▶ **TASK**: One exact copy of the listing is needed. It should contain no pictures.
============
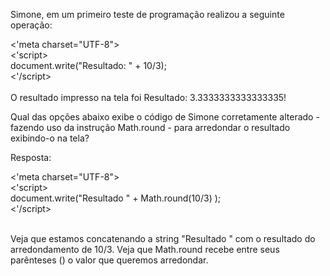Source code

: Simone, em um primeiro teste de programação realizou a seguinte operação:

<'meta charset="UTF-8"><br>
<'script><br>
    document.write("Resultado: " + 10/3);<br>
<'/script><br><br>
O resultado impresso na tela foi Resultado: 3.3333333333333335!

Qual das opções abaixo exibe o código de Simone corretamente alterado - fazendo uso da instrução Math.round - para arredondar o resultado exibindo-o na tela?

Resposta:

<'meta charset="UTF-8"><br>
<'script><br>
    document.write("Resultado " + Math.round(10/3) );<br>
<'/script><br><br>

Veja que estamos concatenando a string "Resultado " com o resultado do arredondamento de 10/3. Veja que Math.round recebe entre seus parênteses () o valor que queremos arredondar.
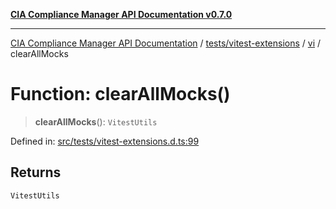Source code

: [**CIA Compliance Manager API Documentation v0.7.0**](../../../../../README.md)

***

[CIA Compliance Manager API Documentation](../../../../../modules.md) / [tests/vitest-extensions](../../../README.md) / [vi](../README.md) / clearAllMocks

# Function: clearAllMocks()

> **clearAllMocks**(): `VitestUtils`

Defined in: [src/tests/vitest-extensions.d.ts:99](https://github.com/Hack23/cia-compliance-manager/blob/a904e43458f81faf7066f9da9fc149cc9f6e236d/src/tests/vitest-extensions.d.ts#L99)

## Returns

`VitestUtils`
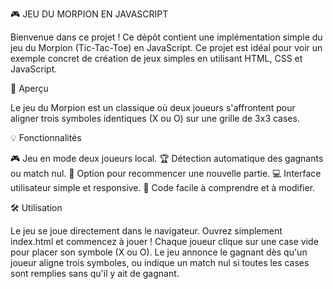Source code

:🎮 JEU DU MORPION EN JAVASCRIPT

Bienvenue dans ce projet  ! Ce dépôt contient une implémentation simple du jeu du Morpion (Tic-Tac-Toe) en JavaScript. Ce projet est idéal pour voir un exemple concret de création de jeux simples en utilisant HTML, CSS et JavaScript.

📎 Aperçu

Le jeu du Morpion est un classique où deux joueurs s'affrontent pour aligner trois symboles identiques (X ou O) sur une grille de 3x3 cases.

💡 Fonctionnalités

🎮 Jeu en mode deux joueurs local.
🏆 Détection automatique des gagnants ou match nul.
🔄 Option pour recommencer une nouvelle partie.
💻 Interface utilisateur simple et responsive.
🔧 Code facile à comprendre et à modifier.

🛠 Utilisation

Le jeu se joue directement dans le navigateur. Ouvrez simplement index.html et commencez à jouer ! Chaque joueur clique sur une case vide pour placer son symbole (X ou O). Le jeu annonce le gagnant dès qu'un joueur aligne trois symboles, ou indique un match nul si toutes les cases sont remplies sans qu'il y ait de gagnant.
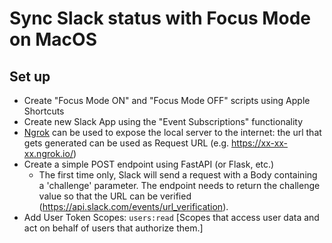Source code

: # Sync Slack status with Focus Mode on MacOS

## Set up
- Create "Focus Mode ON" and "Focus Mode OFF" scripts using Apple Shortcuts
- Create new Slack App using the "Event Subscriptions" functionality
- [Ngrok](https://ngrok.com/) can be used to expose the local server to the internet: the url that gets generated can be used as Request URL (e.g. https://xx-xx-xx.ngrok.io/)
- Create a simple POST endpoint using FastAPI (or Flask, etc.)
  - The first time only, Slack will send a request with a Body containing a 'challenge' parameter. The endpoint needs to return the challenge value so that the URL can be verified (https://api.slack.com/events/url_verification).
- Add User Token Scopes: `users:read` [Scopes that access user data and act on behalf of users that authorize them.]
============
▶ **RESPONSE TO THE TASK**:
Source code

: Simone, em um primeiro teste de programação realizou a seguinte operação:

<'meta charset="UTF-8"><br>
<'script><br>
    document.write("Resultado: " + 10/3);<br>
<'/script><br><br>
O resultado impresso na tela foi Resultado: 3.3333333333333335!

Qual das opções abaixo exibe o código de Simone corretamente alterado - fazendo uso da instrução Math.round - para arredondar o resultado exibindo-o na tela?

Resposta:

<'meta charset="UTF-8"><br>
<'script><br>
    document.write("Resultado " + Math.round(10/3) );<br>
<'/script><br><br>

Veja que estamos concatenando a string "Resultado " com o resultado do arredondamento de 10/3. Veja que Math.round recebe entre seus parênteses () o valor que queremos arredondar.
Source code

: [**CIA Compliance Manager API Documentation v0.7.0**](../../../../../README.md)

***

[CIA Compliance Manager API Documentation](../../../../../modules.md) / [tests/vitest-extensions](../../../README.md) / [vi](../README.md) / clearAllMocks

# Function: clearAllMocks()

> **clearAllMocks**(): `VitestUtils`

Defined in: [src/tests/vitest-extensions.d.ts:99](https://github.com/Hack23/cia-compliance-manager/blob/a904e43458f81faf7066f9da9fc149cc9f6e236d/src/tests/vitest-extensions.d.ts#L99)

## Returns

`VitestUtils`
Source code

:🎮 JEU DU MORPION EN JAVASCRIPT

Bienvenue dans ce projet  ! Ce dépôt contient une implémentation simple du jeu du Morpion (Tic-Tac-Toe) en JavaScript. Ce projet est idéal pour voir un exemple concret de création de jeux simples en utilisant HTML, CSS et JavaScript.

📎 Aperçu

Le jeu du Morpion est un classique où deux joueurs s'affrontent pour aligner trois symboles identiques (X ou O) sur une grille de 3x3 cases.

💡 Fonctionnalités

🎮 Jeu en mode deux joueurs local.
🏆 Détection automatique des gagnants ou match nul.
🔄 Option pour recommencer une nouvelle partie.
💻 Interface utilisateur simple et responsive.
🔧 Code facile à comprendre et à modifier.

🛠 Utilisation

Le jeu se joue directement dans le navigateur. Ouvrez simplement index.html et commencez à jouer ! Chaque joueur clique sur une case vide pour placer son symbole (X ou O). Le jeu annonce le gagnant dès qu'un joueur aligne trois symboles, ou indique un match nul si toutes les cases sont remplies sans qu'il y ait de gagnant.
Source code

: # Sync Slack status with Focus Mode on MacOS

## Set up
- Create "Focus Mode ON" and "Focus Mode OFF" scripts using Apple Shortcuts
- Create new Slack App using the "Event Subscriptions" functionality
- [Ngrok](https://ngrok.com/) can be used to expose the local server to the internet: the url that gets generated can be used as Request URL (e.g. https://xx-xx-xx.ngrok.io/)
- Create a simple POST endpoint using FastAPI (or Flask, etc.)
  - The first time only, Slack will send a request with a Body containing a 'challenge' parameter. The endpoint needs to return the challenge value so that the URL can be verified (https://api.slack.com/events/url_verification).
- Add User Token Scopes: `users:read` [Scopes that access user data and act on behalf of users that authorize them.]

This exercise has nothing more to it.